Dayton officials still insist that the city could suffer large revenue losses due to work-from-home changes, but income tax collections actually rose in the first six months of 2022.
Officials say the strong growth in earnings tax receipts was a welcome surprise, but telework remains a big revenue threat, and there are signs that trouble may still lie ahead.
“Year to date, through June of 2022, income tax collections is the big story,” said Monica Jones, Dayton’s director of procurement, management and budget.
Since early 2021, Dayton officials have worried about work-from-home changes stemming from the COVID-19 pandemic —that people who formerly worked in the city and paid Dayton’s 2.5% city income tax would now pay local tax to the city where they live instead.
City officials said that could result in a large loss of income tax revenue, possibly between $8 million to $20 million annually.
But in the first half of this year, income tax collections were up nearly $6 million from 2021 (+8%). So far, the city’s warnings that telework would take a big bite out of its income tax revenues have not proven correct.

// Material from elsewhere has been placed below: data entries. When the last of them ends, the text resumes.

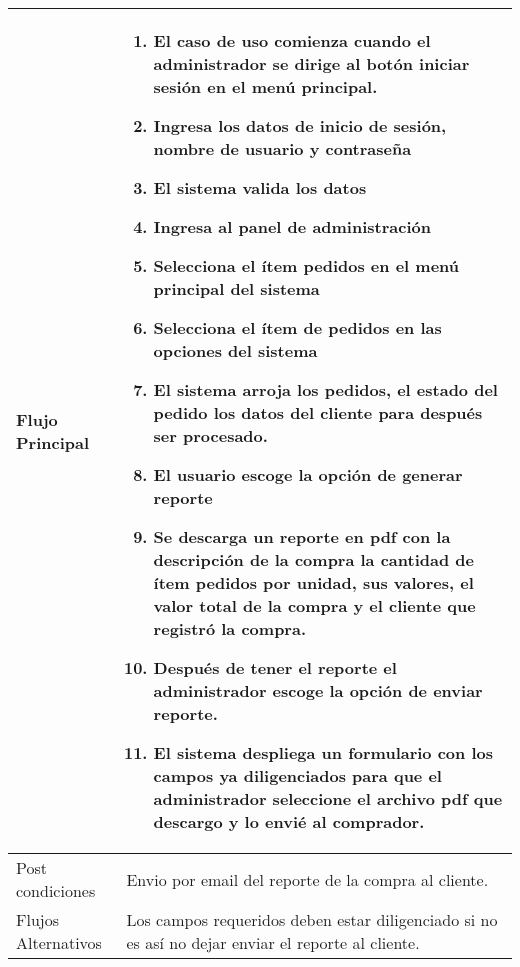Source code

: \documentclass[12pt,a4paper]{article}
\begin{document}
    \newpage
    \begin{table}[h]
        \centering
        \begin{tabular}{| p{3cm}| p{11cm} |}
            \hline
        Flujo Principal     &    

            \begin{enumerate}
                \item El caso de uso comienza cuando el administrador se dirige al botón iniciar sesión en el menú principal.
                \item Ingresa los datos de inicio de sesión, nombre de usuario y contraseña
                \item El sistema valida los datos
                \item Ingresa al panel de administración
                \item Selecciona el ítem pedidos en el menú principal del sistema
                \item Selecciona el ítem de pedidos en las opciones del sistema
                \item El sistema arroja los pedidos, el estado del pedido los datos del cliente para después ser procesado.
                \item El usuario escoge la opción de generar reporte
                \item Se descarga un reporte en pdf con la descripción de la compra la cantidad de ítem pedidos por unidad, sus valores, el valor total de la compra y el cliente que registró la compra.
                \item Después de tener el reporte el administrador escoge la opción de enviar reporte.
                \item El sistema despliega un formulario con los campos ya diligenciados para que el administrador seleccione el archivo pdf que descargo y lo envié al comprador.
            \end{enumerate}
        \\  
        
        \hline
        Post condiciones    &  Envio por email del reporte de la compra al cliente.     \\  
        \hline
        Flujos Alternativos &  Los campos requeridos deben estar diligenciado si no es así no dejar enviar el reporte al cliente.     \\  
        \hline
        \end{tabular}
    \end{table}
\end{document}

Through the end of June, Dayton took in $80.4 million in income tax revenue in 2022, compared to $74.5 million in 2021, $67.2 million in 2020 and $69.1 million in 2019.
Collections have exceeded the city’s original budget projections by about $11 million.
“This is due to continued strong performance, particularly in the business profits category,” Jones said.
Withholdings tax revenues climbed more than 5%, and business profit tax revenues shot up more than 37%.
Withholdings is a tax on income earned by employees of a business. Business profits is the tax on income earned by a business in a municipality.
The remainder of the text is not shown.